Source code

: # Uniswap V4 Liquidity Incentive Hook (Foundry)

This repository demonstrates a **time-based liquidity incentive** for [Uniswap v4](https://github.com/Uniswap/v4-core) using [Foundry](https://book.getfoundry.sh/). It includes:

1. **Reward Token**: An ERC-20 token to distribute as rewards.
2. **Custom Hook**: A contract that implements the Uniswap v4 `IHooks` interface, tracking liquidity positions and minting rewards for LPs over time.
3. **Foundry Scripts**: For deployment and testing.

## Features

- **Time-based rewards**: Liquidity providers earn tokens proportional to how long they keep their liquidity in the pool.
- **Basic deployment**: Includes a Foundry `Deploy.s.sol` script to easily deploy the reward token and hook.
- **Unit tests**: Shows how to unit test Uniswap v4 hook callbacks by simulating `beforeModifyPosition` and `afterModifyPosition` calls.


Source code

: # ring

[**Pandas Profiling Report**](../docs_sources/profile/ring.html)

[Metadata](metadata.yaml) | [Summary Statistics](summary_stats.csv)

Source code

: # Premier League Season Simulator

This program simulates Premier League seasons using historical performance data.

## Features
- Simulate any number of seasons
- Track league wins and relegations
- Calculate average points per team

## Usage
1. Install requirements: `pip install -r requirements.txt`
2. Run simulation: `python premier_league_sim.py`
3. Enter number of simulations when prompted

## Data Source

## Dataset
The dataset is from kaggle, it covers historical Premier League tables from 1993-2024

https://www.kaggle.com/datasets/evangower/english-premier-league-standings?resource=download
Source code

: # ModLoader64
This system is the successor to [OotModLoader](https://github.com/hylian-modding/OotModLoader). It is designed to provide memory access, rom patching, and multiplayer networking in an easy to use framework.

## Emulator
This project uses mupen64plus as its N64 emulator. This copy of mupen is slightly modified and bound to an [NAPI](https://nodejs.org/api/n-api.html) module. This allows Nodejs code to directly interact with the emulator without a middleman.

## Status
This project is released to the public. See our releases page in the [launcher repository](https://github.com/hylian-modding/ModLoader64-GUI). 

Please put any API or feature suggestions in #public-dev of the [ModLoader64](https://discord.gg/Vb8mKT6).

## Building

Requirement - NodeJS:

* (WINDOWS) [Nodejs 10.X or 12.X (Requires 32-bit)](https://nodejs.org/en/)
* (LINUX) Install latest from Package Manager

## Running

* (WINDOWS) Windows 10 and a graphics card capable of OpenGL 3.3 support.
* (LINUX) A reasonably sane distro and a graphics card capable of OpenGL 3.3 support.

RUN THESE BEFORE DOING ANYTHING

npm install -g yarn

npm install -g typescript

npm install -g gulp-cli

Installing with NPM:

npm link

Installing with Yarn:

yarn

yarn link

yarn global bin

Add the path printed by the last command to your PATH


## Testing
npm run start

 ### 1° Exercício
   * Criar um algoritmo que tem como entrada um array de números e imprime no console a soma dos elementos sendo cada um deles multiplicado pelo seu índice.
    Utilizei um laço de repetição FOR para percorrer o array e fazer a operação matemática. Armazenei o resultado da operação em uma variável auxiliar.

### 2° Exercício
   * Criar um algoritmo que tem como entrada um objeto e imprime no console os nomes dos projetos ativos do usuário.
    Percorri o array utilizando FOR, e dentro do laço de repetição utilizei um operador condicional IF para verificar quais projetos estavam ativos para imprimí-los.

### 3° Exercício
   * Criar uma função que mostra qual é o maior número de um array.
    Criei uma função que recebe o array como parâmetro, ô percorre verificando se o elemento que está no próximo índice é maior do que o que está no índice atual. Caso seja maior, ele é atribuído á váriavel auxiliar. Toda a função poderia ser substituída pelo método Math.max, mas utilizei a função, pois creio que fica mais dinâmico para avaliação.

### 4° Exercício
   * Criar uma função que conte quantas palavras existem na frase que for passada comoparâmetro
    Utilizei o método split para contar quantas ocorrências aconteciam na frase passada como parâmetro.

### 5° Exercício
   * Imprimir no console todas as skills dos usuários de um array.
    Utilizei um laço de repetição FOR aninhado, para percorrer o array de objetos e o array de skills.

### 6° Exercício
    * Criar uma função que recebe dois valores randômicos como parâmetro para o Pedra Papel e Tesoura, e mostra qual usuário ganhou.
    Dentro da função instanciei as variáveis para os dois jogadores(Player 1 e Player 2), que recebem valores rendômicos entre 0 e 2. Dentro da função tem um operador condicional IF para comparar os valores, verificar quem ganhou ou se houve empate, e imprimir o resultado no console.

### WORK TO COMPLETE
Restate the records above exactly.

### RESULT OF THE TASK
Source code

: # Uniswap V4 Liquidity Incentive Hook (Foundry)

This repository demonstrates a **time-based liquidity incentive** for [Uniswap v4](https://github.com/Uniswap/v4-core) using [Foundry](https://book.getfoundry.sh/). It includes:

1. **Reward Token**: An ERC-20 token to distribute as rewards.
2. **Custom Hook**: A contract that implements the Uniswap v4 `IHooks` interface, tracking liquidity positions and minting rewards for LPs over time.
3. **Foundry Scripts**: For deployment and testing.

## Features

- **Time-based rewards**: Liquidity providers earn tokens proportional to how long they keep their liquidity in the pool.
- **Basic deployment**: Includes a Foundry `Deploy.s.sol` script to easily deploy the reward token and hook.
- **Unit tests**: Shows how to unit test Uniswap v4 hook callbacks by simulating `beforeModifyPosition` and `afterModifyPosition` calls.


Source code

: # ring

[**Pandas Profiling Report**](../docs_sources/profile/ring.html)

[Metadata](metadata.yaml) | [Summary Statistics](summary_stats.csv)

Source code

: # Premier League Season Simulator

This program simulates Premier League seasons using historical performance data.

## Features
- Simulate any number of seasons
- Track league wins and relegations
- Calculate average points per team

## Usage
1. Install requirements: `pip install -r requirements.txt`
2. Run simulation: `python premier_league_sim.py`
3. Enter number of simulations when prompted

## Data Source

## Dataset
The dataset is from kaggle, it covers historical Premier League tables from 1993-2024

https://www.kaggle.com/datasets/evangower/english-premier-league-standings?resource=download
Source code

: # ModLoader64
This system is the successor to [OotModLoader](https://github.com/hylian-modding/OotModLoader). It is designed to provide memory access, rom patching, and multiplayer networking in an easy to use framework.

## Emulator
This project uses mupen64plus as its N64 emulator. This copy of mupen is slightly modified and bound to an [NAPI](https://nodejs.org/api/n-api.html) module. This allows Nodejs code to directly interact with the emulator without a middleman.

## Status
This project is released to the public. See our releases page in the [launcher repository](https://github.com/hylian-modding/ModLoader64-GUI). 

Please put any API or feature suggestions in #public-dev of the [ModLoader64](https://discord.gg/Vb8mKT6).

## Building

Requirement - NodeJS:

* (WINDOWS) [Nodejs 10.X or 12.X (Requires 32-bit)](https://nodejs.org/en/)
* (LINUX) Install latest from Package Manager

## Running

* (WINDOWS) Windows 10 and a graphics card capable of OpenGL 3.3 support.
* (LINUX) A reasonably sane distro and a graphics card capable of OpenGL 3.3 support.

RUN THESE BEFORE DOING ANYTHING

npm install -g yarn

npm install -g typescript

npm install -g gulp-cli

Installing with NPM:

npm link

Installing with Yarn:

yarn

yarn link

yarn global bin

Add the path printed by the last command to your PATH


## Testing
npm run start

 ### 1° Exercício
   * Criar um algoritmo que tem como entrada um array de números e imprime no console a soma dos elementos sendo cada um deles multiplicado pelo seu índice.
    Utilizei um laço de repetição FOR para percorrer o array e fazer a operação matemática. Armazenei o resultado da operação em uma variável auxiliar.

### 2° Exercício
   * Criar um algoritmo que tem como entrada um objeto e imprime no console os nomes dos projetos ativos do usuário.
    Percorri o array utilizando FOR, e dentro do laço de repetição utilizei um operador condicional IF para verificar quais projetos estavam ativos para imprimí-los.

### 3° Exercício
   * Criar uma função que mostra qual é o maior número de um array.
    Criei uma função que recebe o array como parâmetro, ô percorre verificando se o elemento que está no próximo índice é maior do que o que está no índice atual. Caso seja maior, ele é atribuído á váriavel auxiliar. Toda a função poderia ser substituída pelo método Math.max, mas utilizei a função, pois creio que fica mais dinâmico para avaliação.

### 4° Exercício
   * Criar uma função que conte quantas palavras existem na frase que for passada comoparâmetro
    Utilizei o método split para contar quantas ocorrências aconteciam na frase passada como parâmetro.

### 5° Exercício
   * Imprimir no console todas as skills dos usuários de um array.
    Utilizei um laço de repetição FOR aninhado, para percorrer o array de objetos e o array de skills.

### 6° Exercício
    * Criar uma função que recebe dois valores randômicos como parâmetro para o Pedra Papel e Tesoura, e mostra qual usuário ganhou.
    Dentro da função instanciei as variáveis para os dois jogadores(Player 1 e Player 2), que recebem valores rendômicos entre 0 e 2. Dentro da função tem um operador condicional IF para comparar os valores, verificar quem ganhou ou se houve empate, e imprimir o resultado no console.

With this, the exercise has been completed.